Post date: Mar 5, 2017 3:52:13 PM
Concepts and Applications of Youth Speed and Agility Development by Toby Brooks and Jim Kielbaso
Warm-Up Routines. Ideally the warm up should last 7-10 minutes, raise the body’s core temperature and involve all the movements of all the joints and muscles that will be used in training. The warmup does not have to be the same each time but most athletes prefer some measure of consistency. It should be performed in an open space 15-20 yards in length. Perform one lap down and back.
Dynamic Drills
Jog
Backpedal
High Knee Walk
High Knee Run
Butt Kickers
Skips
Power Skip
Step slide Walk
Shuffle
Carioca
Squat Jump
After, complete the following joint mobility routine. Stretches should be held for 10-30 secs, up to 120 secs. post training.

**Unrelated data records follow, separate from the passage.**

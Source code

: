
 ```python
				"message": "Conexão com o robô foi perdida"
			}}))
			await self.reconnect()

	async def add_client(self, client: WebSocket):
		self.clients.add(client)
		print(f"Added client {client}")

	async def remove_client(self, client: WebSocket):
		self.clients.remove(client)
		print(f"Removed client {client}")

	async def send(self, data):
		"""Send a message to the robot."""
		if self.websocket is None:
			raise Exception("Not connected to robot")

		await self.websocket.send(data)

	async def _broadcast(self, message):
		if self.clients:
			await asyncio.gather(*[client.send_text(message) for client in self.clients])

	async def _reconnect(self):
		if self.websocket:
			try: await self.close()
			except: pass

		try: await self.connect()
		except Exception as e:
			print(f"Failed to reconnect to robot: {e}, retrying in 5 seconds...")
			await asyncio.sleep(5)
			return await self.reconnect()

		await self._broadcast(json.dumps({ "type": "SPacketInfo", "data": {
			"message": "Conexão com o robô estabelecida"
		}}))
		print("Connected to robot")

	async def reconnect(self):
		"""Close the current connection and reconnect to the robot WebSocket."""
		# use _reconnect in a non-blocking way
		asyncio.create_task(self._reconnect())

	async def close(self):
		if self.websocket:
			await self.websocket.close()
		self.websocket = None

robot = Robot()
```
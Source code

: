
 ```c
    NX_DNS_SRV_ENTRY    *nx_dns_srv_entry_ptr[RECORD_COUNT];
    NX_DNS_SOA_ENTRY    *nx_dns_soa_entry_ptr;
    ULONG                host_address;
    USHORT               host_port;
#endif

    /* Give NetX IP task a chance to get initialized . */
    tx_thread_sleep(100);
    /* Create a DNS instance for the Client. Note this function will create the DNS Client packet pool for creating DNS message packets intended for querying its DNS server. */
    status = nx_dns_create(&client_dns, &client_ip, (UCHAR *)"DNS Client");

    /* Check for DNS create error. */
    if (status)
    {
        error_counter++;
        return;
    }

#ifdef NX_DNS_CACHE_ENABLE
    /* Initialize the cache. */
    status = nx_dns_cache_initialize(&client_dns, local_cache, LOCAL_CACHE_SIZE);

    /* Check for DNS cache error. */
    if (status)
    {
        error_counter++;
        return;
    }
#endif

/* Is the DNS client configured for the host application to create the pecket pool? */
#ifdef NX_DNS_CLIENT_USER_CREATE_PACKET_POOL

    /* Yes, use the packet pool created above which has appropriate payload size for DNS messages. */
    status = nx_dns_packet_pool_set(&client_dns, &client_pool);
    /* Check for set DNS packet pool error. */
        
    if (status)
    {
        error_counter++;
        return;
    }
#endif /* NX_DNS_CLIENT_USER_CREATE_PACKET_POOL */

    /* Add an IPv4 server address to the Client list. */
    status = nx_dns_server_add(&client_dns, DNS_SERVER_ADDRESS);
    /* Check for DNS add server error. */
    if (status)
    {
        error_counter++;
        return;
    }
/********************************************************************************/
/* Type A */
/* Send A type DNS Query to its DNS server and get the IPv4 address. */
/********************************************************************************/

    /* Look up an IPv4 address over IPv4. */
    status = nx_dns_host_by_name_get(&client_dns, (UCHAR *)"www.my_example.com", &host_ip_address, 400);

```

Arm Circles, 5 forward, 5 backward, large circles
Trunk Twist, 10 twists
Perfect Stretch (deep lunge)
Hip Flexor Stretch
Standing Hamstring Stretch
Calf Stretch
Standing Groin Stretch
Standing Quad Stretch
Ankle Rotation
Low-Back Rotation (2 times each way)
Continuous Warm Up
Use ‘Follow the Leader’ Warm Up when group is large and limited space available is mall. Stretches can be performed between laps or after the dynamic portion has been completed.
Crisscross Warm Up
Similar to continuous warm up. It is ordered differently to add interest and variability:
Numbers 2 and 4 are walking to begin, linear sprints by the end
Dynamic Warmup
Criss Crossing Sequence
Backpedal Sprints
Lateral Shuffles
Skips for Height
Skips for Distance
Carioca
Any other drill that is appropriate
Each movement is repeated two times at a brisk pace. Rest is incorporated through the brief bouts of walking the widths of the box. Lines must be bunched together so that the leader does not criss cross the end of the line. To facilitate maximum effort allow faster athletes to pass during the sprinting portion. For added conditioning complete an “Indian” style run at the end of the warm up.